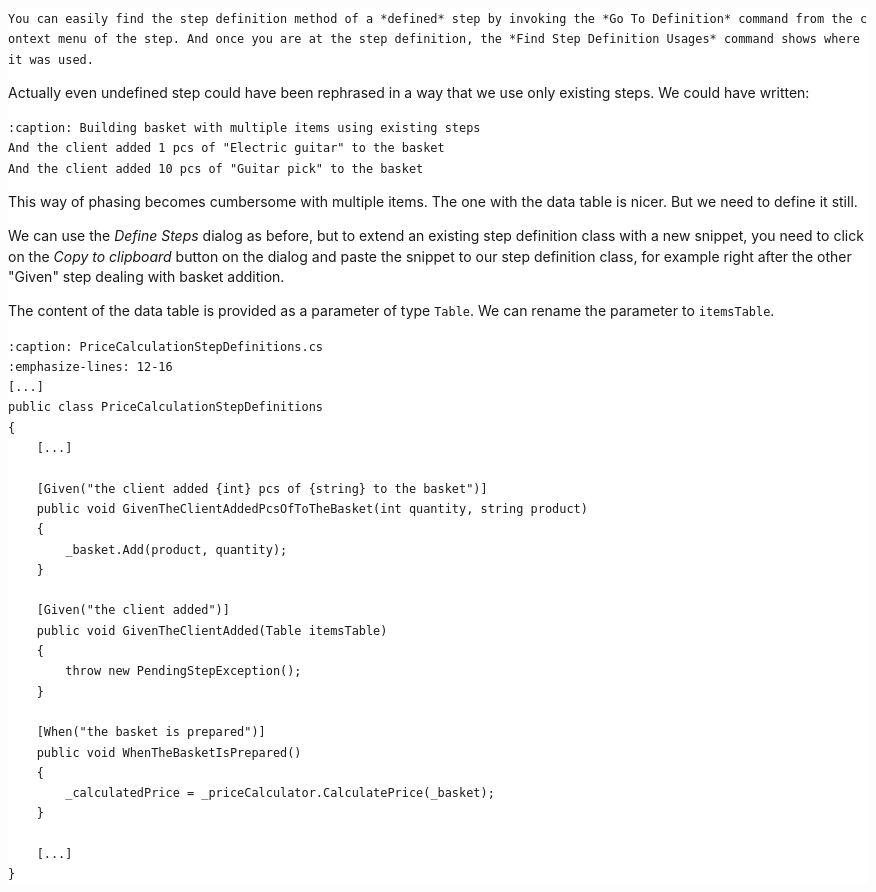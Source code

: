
 ```{tip}
You can easily find the step definition method of a *defined* step by invoking the *Go To Definition* command from the context menu of the step. And once you are at the step definition, the *Find Step Definition Usages* command shows where it was used.
```

Actually even undefined step could have been rephrased in a way that we use only existing steps. We could have written:

```{code-block} gherkin
:caption: Building basket with multiple items using existing steps
And the client added 1 pcs of "Electric guitar" to the basket
And the client added 10 pcs of "Guitar pick" to the basket
```

This way of phasing becomes cumbersome with multiple items. The one with the data table is nicer. But we need to define it still.

We can use the *Define Steps* dialog as before, but to extend an existing step definition class with a new snippet, you need to click on the *Copy to clipboard* button on the dialog and paste the snippet to our step definition class, for example right after the other "Given" step dealing with basket addition.

The content of the data table is provided as a parameter of type `Table`. We can rename the parameter to `itemsTable`.

```{code-block} csharp
:caption: PriceCalculationStepDefinitions.cs
:emphasize-lines: 12-16
[...]
public class PriceCalculationStepDefinitions
{
    [...]

    [Given("the client added {int} pcs of {string} to the basket")]
    public void GivenTheClientAddedPcsOfToTheBasket(int quantity, string product)
    {
        _basket.Add(product, quantity);
    }

    [Given("the client added")]
    public void GivenTheClientAdded(Table itemsTable)
    {
        throw new PendingStepException();
    }

    [When("the basket is prepared")]
    public void WhenTheBasketIsPrepared()
    {
        _calculatedPrice = _priceCalculator.CalculatePrice(_basket);
    }

    [...]
}
```
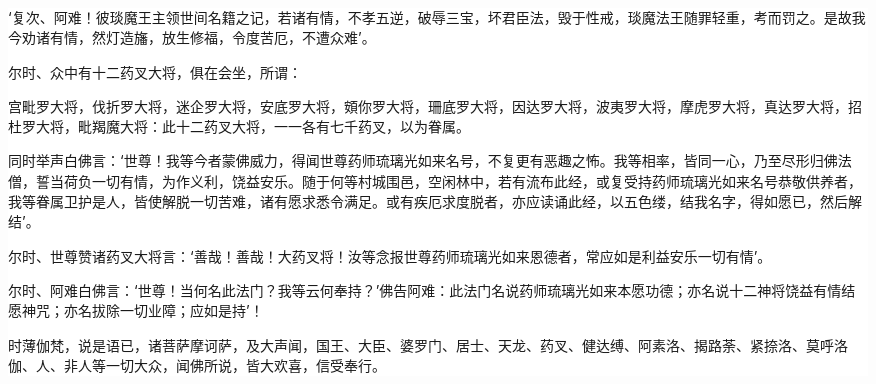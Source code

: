 ‘复次、阿难！彼琰魔王主领世间名籍之记，若诸有情，不孝五逆，破辱三宝，坏君臣法，毁于性戒，琰魔法王随罪轻重，考而罚之。是故我今劝诸有情，然灯造旛，放生修福，令度苦厄，不遭众难’。

尔时、众中有十二药叉大将，俱在会坐，所谓：

宫毗罗大将，伐折罗大将，迷企罗大将，安底罗大将，頞你罗大将，珊底罗大将，因达罗大将，波夷罗大将，摩虎罗大将，真达罗大将，招杜罗大将，毗羯魔大将：此十二药叉大将，一一各有七千药叉，以为眷属。

同时举声白佛言：‘世尊！我等今者蒙佛威力，得闻世尊药师琉璃光如来名号，不复更有恶趣之怖。我等相率，皆同一心，乃至尽形归佛法僧，誓当荷负一切有情，为作义利，饶益安乐。随于何等村城围邑，空闲林中，若有流布此经，或复受持药师琉璃光如来名号恭敬供养者，我等眷属卫护是人，皆使解脱一切苦难，诸有愿求悉令满足。或有疾厄求度脱者，亦应读诵此经，以五色缕，结我名字，得如愿已，然后解结’。

尔时、世尊赞诸药叉大将言：‘善哉！善哉！大药叉将！汝等念报世尊药师琉璃光如来恩德者，常应如是利益安乐一切有情’。

尔时、阿难白佛言：‘世尊！当何名此法门？我等云何奉持？’佛告阿难：此法门名说药师琉璃光如来本愿功德；亦名说十二神将饶益有情结愿神咒；亦名拔除一切业障；应如是持’！

时薄伽梵，说是语已，诸菩萨摩诃萨，及大声闻，国王、大臣、婆罗门、居士、天龙、药叉、健达缚、阿素洛、揭路荼、紧捺洛、莫呼洛伽、人、非人等一切大众，闻佛所说，皆大欢喜，信受奉行。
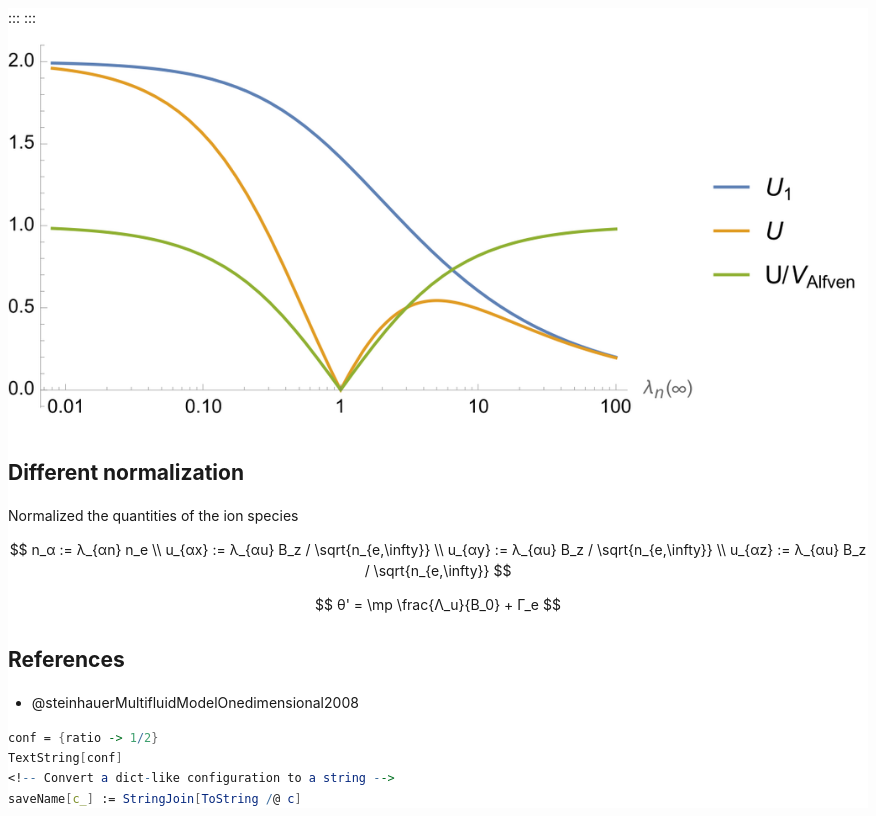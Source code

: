 :::
:::


![](figures/vRatios.svg)


## Different normalization

Normalized the quantities of the ion species

$$
n_α := λ_{αn} n_e
\\
u_{αx} := λ_{αu} B_z / \sqrt{n_{e,\infty}}
\\
u_{αy} := λ_{αu} B_z / \sqrt{n_{e,\infty}}
\\
u_{αz} := λ_{αu} B_z / \sqrt{n_{e,\infty}}
$$

$$
θ' = \mp \frac{Λ_u}{B_0} + Γ_e
$$


## References

- @steinhauerMultifluidModelOnedimensional2008

```mathematica
conf = {ratio -> 1/2}
TextString[conf]
<!-- Convert a dict-like configuration to a string -->
saveName[c_] := StringJoin[ToString /@ c]
```


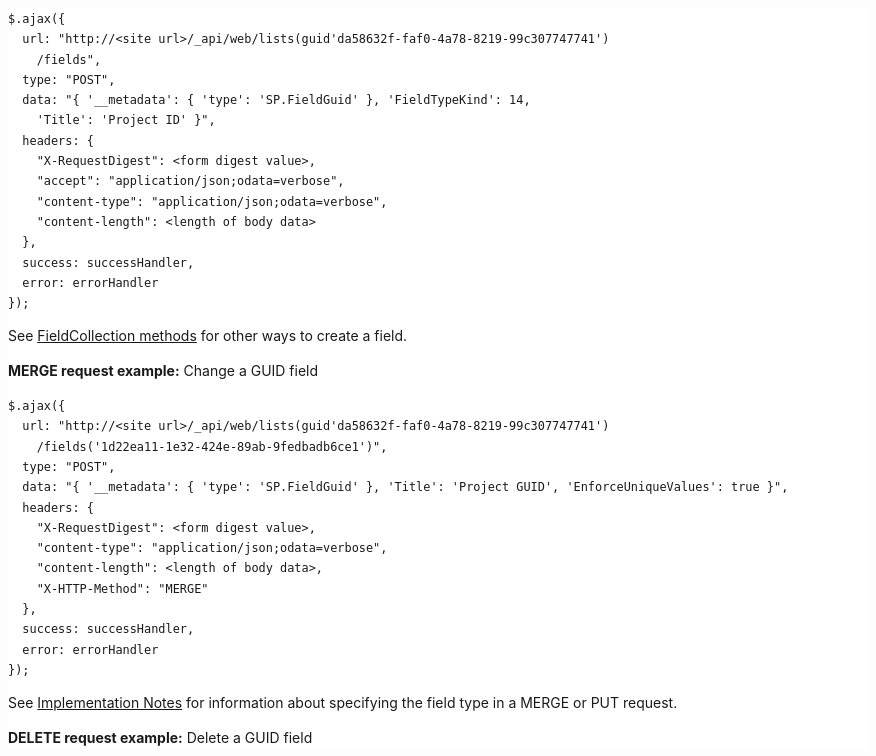 

```
$.ajax({
  url: "http://<site url>/_api/web/lists(guid'da58632f-faf0-4a78-8219-99c307747741')
    /fields",
  type: "POST",
  data: "{ '__metadata': { 'type': 'SP.FieldGuid' }, 'FieldTypeKind': 14,
    'Title': 'Project ID' }",
  headers: { 
    "X-RequestDigest": <form digest value>,
    "accept": "application/json;odata=verbose",
    "content-type": "application/json;odata=verbose",
    "content-length": <length of body data>
  },
  success: successHandler,
  error: errorHandler
});

```

See  [FieldCollection methods](fields-rest-api-reference.md#bk_FieldCollectionMethods) for other ways to create a field.
 

 
 **MERGE request example:** Change a GUID field
 

 



```
$.ajax({
  url: "http://<site url>/_api/web/lists(guid'da58632f-faf0-4a78-8219-99c307747741')
    /fields('1d22ea11-1e32-424e-89ab-9fedbadb6ce1')",
  type: "POST",
  data: "{ '__metadata': { 'type': 'SP.FieldGuid' }, 'Title': 'Project GUID', 'EnforceUniqueValues': true }",
  headers: { 
    "X-RequestDigest": <form digest value>,
    "content-type": "application/json;odata=verbose",
    "content-length": <length of body data>,
    "X-HTTP-Method": "MERGE"
  },
  success: successHandler,
  error: errorHandler
});

```

See  [Implementation Notes](fields-rest-api-reference.md#bk_ImplementationNotes) for information about specifying the field type in a MERGE or PUT request.
 

 
 **DELETE request example:** Delete a GUID field
 
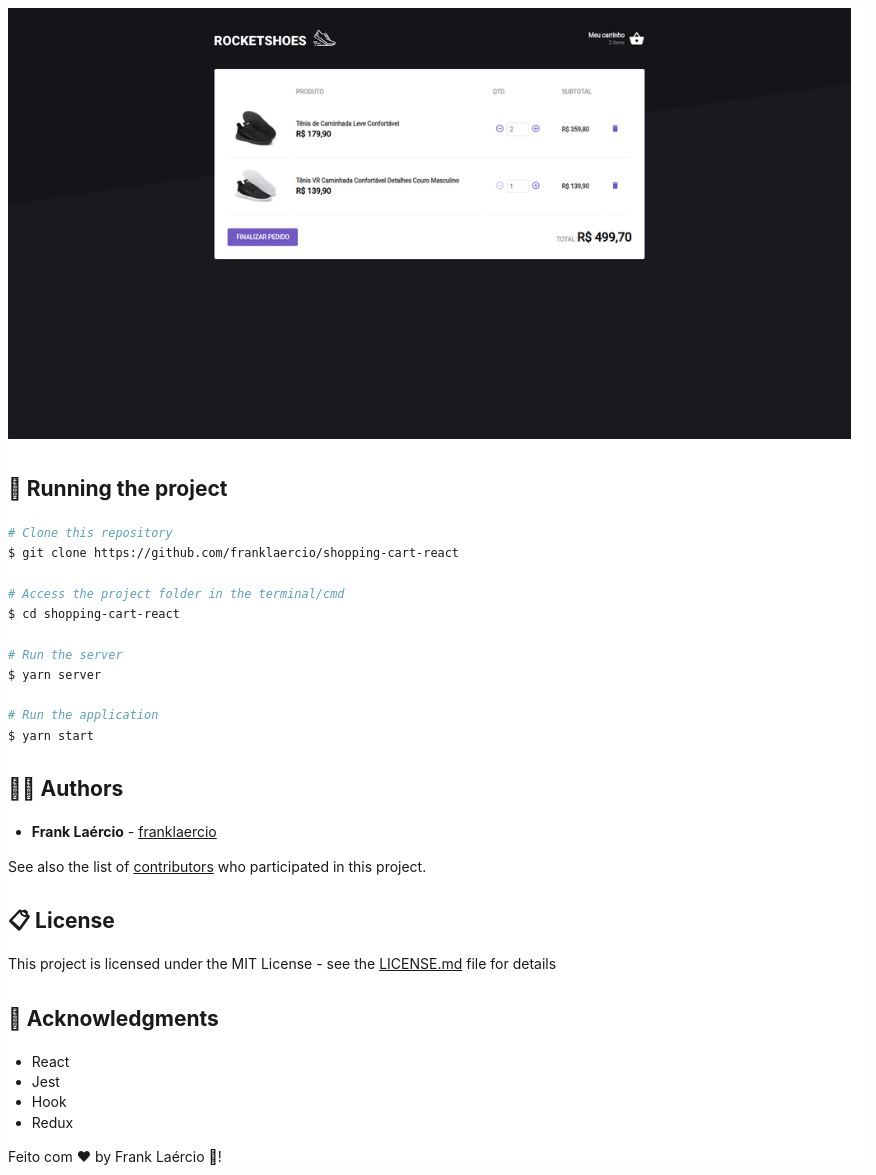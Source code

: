   <img alt="Cart" width="98%" src="screenshots/screenshot-localhost_3000-2021.06.05-02_02_44.png" />
</p>

## 🎲 Running the project

```bash
# Clone this repository
$ git clone https://github.com/franklaercio/shopping-cart-react

# Access the project folder in the terminal/cmd
$ cd shopping-cart-react

# Run the server
$ yarn server

# Run the application
$ yarn start
```

## :man_technologist: Authors

* **Frank Laércio** - [franklaercio](https://github.com/franklaercio)

See also the list of [contributors](https://github.com/franklaercio/shopping-cart-react/contributors) who participated in this project.

## :clipboard: License

This project is licensed under the MIT License - see the [LICENSE.md](LICENSE.md) file for details

## :newspaper: Acknowledgments

- React
- Jest
- Hook
- Redux

Feito com :hearts: by Frank Laércio :wave:!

######

→ **Problem to work on**
Find the number of lines in the data above that contain "with". Please give that number alone.

→ **Task result**
3